▶ WHAT YOU ARE ASKED TO DO
Find and copy each line of the data that includes "subsection".

▶ INFORMATION PROVIDED

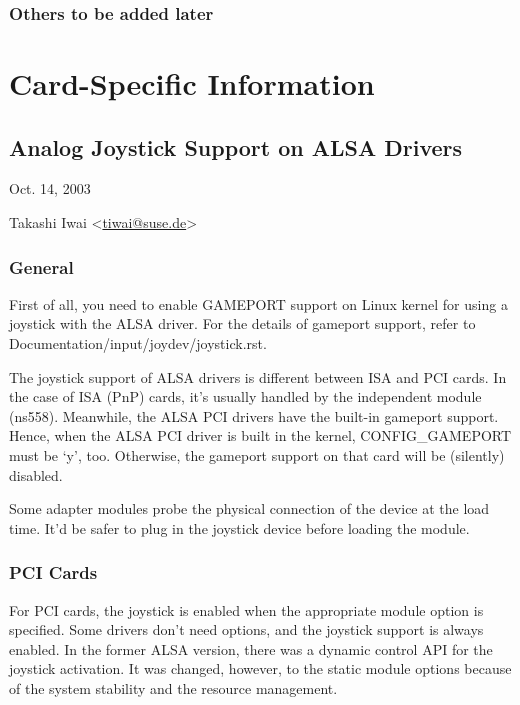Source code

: \documentclass[a4paper,8pt,english]{sphinxmanual}
\begin{document}
\subsection{Others to be added later}
\label{sound/hd-audio/dp-mst:others-to-be-added-later}

\chapter{Card-Specific Information}
\label{sound/cards/index:card-specific-information}\label{sound/cards/index::doc}

\section{Analog Joystick Support on ALSA Drivers}
\label{sound/cards/joystick:analog-joystick-support-on-alsa-drivers}\label{sound/cards/joystick::doc}
Oct. 14, 2003

Takashi Iwai \textless{}\href{mailto:tiwai@suse.de}{tiwai@suse.de}\textgreater{}


\subsection{General}
\label{sound/cards/joystick:general}
First of all, you need to enable GAMEPORT support on Linux kernel for
using a joystick with the ALSA driver.  For the details of gameport
support, refer to Documentation/input/joydev/joystick.rst.

The joystick support of ALSA drivers is different between ISA and PCI
cards.  In the case of ISA (PnP) cards, it's usually handled by the
independent module (ns558).  Meanwhile, the ALSA PCI drivers have the
built-in gameport support.  Hence, when the ALSA PCI driver is built
in the kernel, CONFIG\_GAMEPORT must be `y', too.  Otherwise, the
gameport support on that card will be (silently) disabled.

Some adapter modules probe the physical connection of the device at
the load time.  It'd be safer to plug in the joystick device before
loading the module.


\subsection{PCI Cards}
\label{sound/cards/joystick:pci-cards}
For PCI cards, the joystick is enabled when the appropriate module
option is specified.  Some drivers don't need options, and the
joystick support is always enabled.  In the former ALSA version, there
was a dynamic control API for the joystick activation.  It was
changed, however, to the static module options because of the system
stability and the resource management.
\end{document}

▶ COMPLETED TASK
\subsection{Others to be added later}
\subsection{General}
\subsection{PCI Cards}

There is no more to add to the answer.